*WHAT TO PRODUCE*:
In the material below, how many lines contain the string "Alcantara"? Reply with the number only.

*PROVIDED RECORDS*:
....
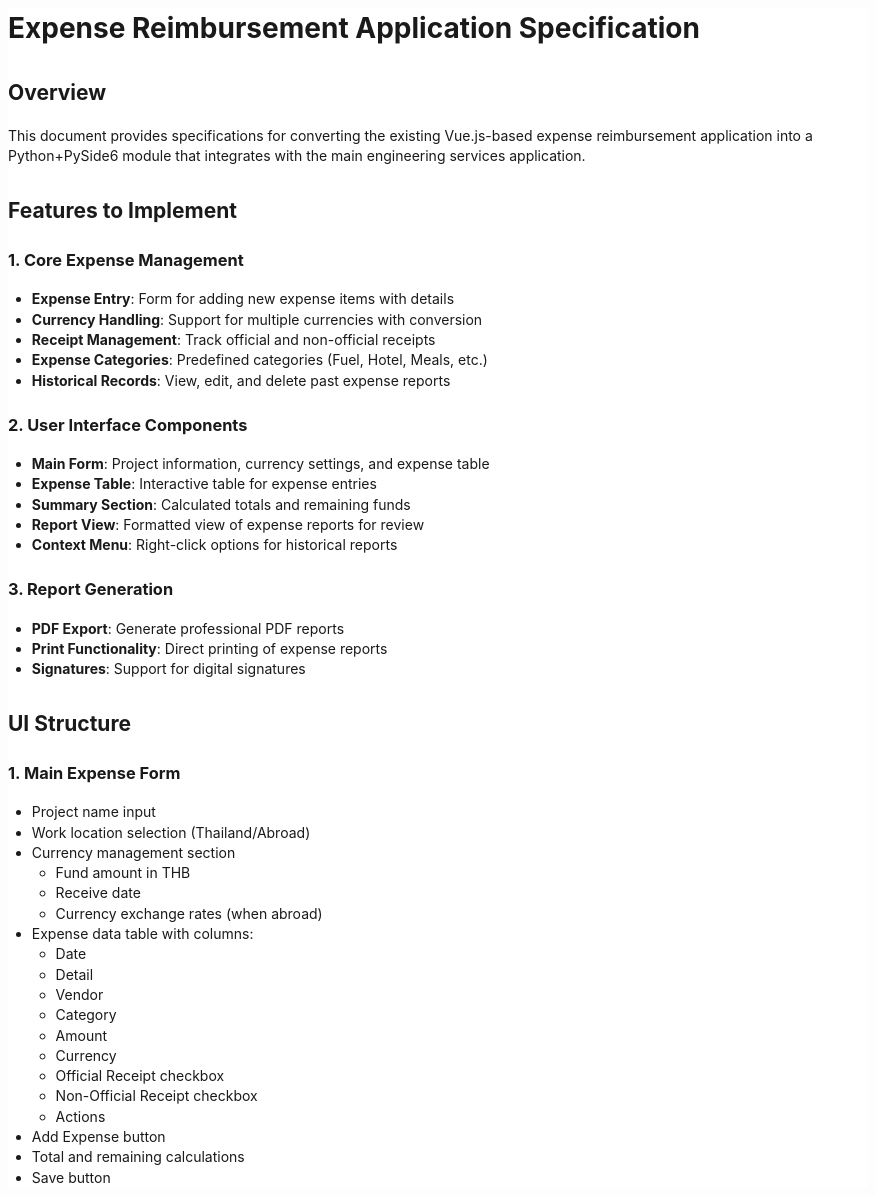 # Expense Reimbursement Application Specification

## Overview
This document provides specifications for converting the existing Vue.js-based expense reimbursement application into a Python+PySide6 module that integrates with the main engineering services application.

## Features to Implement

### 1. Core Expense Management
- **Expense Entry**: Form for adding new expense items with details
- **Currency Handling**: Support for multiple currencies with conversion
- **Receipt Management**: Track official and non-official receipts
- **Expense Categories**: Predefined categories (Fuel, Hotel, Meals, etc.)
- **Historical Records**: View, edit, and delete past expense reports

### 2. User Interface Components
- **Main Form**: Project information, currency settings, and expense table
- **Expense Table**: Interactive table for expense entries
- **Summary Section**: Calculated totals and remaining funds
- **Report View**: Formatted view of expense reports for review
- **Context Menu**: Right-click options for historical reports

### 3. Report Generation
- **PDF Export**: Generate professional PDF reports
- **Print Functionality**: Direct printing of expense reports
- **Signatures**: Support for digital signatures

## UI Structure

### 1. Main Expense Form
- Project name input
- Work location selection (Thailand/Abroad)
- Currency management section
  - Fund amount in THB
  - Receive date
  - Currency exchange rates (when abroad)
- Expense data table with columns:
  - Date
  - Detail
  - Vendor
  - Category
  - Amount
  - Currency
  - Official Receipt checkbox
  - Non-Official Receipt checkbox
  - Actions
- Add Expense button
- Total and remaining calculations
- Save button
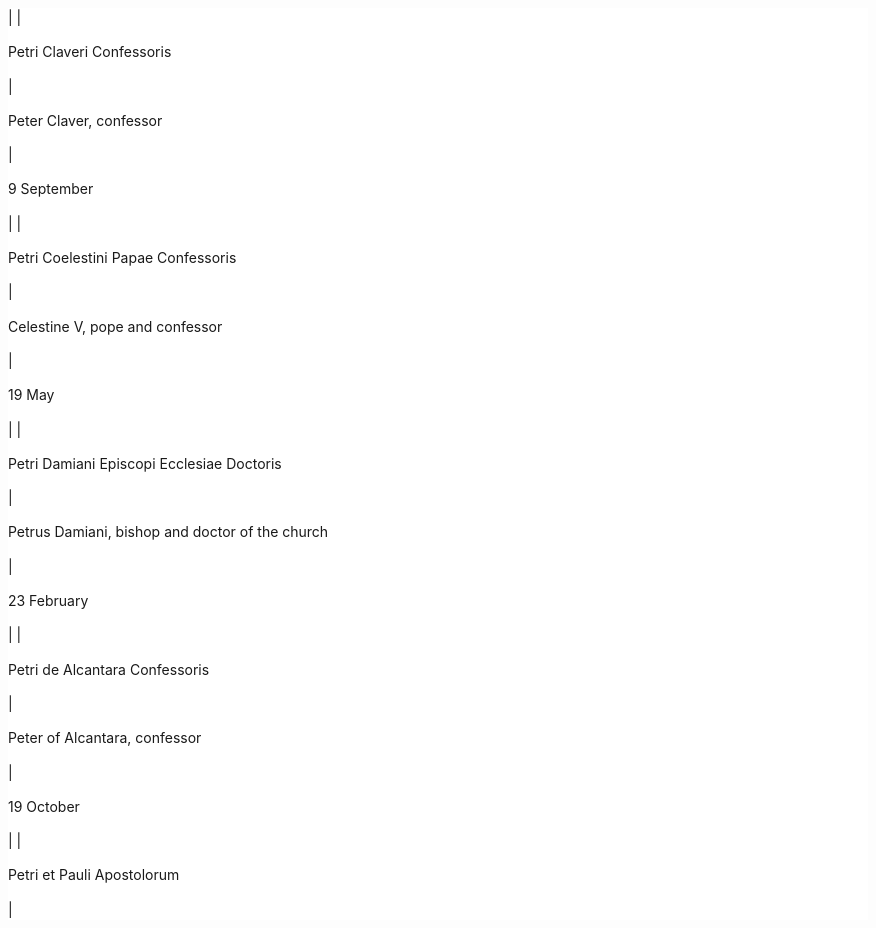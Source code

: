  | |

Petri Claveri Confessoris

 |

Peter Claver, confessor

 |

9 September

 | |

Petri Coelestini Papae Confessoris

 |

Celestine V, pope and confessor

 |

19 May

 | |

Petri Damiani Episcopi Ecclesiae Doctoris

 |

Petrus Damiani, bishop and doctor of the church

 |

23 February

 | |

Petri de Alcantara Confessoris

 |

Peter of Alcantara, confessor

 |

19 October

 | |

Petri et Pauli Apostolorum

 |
....
*TASK SOLUTION*:
2